-------- Data extract --------
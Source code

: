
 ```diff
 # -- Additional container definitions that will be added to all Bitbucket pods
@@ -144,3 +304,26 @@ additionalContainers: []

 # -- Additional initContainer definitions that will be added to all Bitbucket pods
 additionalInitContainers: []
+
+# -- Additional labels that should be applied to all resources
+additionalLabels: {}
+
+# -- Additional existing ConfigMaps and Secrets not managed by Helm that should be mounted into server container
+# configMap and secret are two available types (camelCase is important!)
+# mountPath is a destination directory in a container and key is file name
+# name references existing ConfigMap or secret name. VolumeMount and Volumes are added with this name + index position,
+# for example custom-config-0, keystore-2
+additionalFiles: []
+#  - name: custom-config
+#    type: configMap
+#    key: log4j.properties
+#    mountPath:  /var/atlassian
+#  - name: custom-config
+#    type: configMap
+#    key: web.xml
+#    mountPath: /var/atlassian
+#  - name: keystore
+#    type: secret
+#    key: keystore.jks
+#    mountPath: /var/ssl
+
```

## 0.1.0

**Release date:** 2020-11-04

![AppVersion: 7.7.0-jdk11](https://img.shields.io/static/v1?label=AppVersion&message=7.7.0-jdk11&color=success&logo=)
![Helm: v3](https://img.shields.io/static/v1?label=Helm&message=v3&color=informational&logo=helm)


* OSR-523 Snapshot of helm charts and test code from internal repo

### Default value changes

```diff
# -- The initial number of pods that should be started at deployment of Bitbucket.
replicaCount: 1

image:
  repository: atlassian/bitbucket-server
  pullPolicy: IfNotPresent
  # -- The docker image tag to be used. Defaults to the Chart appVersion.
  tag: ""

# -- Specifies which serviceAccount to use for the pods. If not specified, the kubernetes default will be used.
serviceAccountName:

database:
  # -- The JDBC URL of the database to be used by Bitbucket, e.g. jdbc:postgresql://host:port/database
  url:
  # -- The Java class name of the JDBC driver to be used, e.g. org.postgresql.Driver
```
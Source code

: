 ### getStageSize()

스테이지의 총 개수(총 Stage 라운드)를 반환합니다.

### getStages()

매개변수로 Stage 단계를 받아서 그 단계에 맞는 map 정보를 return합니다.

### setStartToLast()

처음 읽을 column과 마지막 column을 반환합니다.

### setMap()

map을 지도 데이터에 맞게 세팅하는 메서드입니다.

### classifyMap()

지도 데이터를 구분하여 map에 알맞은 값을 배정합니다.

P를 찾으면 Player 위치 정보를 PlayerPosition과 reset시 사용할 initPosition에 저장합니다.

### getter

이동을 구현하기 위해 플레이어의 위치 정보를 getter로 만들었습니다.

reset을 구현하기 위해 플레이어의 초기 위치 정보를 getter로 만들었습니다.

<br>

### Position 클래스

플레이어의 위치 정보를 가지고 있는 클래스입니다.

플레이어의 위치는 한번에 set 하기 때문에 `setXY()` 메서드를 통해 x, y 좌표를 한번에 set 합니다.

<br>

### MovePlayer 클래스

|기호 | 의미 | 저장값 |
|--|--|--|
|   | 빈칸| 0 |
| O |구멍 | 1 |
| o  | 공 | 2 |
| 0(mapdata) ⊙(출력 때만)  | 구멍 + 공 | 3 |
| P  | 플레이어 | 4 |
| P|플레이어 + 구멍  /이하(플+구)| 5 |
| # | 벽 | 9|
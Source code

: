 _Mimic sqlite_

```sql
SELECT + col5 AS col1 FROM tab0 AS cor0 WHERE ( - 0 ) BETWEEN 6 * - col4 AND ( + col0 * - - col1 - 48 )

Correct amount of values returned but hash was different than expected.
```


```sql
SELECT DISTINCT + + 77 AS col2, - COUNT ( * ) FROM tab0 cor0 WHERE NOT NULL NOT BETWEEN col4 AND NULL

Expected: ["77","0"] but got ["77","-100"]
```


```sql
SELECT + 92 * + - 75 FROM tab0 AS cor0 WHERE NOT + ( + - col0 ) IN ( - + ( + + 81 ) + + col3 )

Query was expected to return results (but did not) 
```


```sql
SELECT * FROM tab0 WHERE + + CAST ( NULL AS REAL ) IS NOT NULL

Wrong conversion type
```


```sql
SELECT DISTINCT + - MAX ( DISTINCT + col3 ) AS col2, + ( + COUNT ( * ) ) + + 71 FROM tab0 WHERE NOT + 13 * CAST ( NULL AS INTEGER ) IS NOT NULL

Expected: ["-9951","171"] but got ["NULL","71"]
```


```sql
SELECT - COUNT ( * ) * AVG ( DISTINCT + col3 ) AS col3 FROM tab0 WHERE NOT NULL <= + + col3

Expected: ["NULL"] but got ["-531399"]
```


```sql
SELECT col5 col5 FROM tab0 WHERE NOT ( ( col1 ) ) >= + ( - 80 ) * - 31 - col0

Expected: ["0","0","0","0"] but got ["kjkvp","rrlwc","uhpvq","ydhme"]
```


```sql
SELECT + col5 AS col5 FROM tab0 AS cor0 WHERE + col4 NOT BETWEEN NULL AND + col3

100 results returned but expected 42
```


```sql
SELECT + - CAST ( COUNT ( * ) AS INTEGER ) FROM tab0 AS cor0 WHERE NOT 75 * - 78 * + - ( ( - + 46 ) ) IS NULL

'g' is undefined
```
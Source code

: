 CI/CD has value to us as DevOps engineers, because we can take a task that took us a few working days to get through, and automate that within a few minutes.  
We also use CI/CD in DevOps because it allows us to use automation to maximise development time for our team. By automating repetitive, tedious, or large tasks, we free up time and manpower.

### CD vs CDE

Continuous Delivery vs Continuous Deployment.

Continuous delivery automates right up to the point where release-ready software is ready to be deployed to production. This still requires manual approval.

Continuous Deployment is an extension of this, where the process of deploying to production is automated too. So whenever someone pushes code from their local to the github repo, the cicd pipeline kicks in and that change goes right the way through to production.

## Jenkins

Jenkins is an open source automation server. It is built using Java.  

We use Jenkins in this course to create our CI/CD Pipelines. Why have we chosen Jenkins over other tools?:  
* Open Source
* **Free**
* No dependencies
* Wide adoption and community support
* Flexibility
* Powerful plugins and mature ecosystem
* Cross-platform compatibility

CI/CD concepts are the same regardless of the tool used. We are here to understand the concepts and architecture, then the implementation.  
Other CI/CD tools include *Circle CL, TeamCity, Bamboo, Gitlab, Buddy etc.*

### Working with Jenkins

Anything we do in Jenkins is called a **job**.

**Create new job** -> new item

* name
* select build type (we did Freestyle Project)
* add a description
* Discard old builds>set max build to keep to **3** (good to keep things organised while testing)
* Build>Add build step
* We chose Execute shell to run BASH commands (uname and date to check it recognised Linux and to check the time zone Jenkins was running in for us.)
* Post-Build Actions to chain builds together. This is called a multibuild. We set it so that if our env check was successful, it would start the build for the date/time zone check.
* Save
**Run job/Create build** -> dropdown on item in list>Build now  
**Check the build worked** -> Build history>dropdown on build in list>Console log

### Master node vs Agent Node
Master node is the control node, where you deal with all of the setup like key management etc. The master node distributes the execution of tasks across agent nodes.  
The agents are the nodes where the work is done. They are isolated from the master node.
--------
Assigned task: Filter the records for lines containing the word "pods" and copy each one.

Answer to the problem:
 # -- Additional container definitions that will be added to all Bitbucket pods
 # -- Additional initContainer definitions that will be added to all Bitbucket pods
# -- The initial number of pods that should be started at deployment of Bitbucket.
# -- Specifies which serviceAccount to use for the pods. If not specified, the kubernetes default will be used.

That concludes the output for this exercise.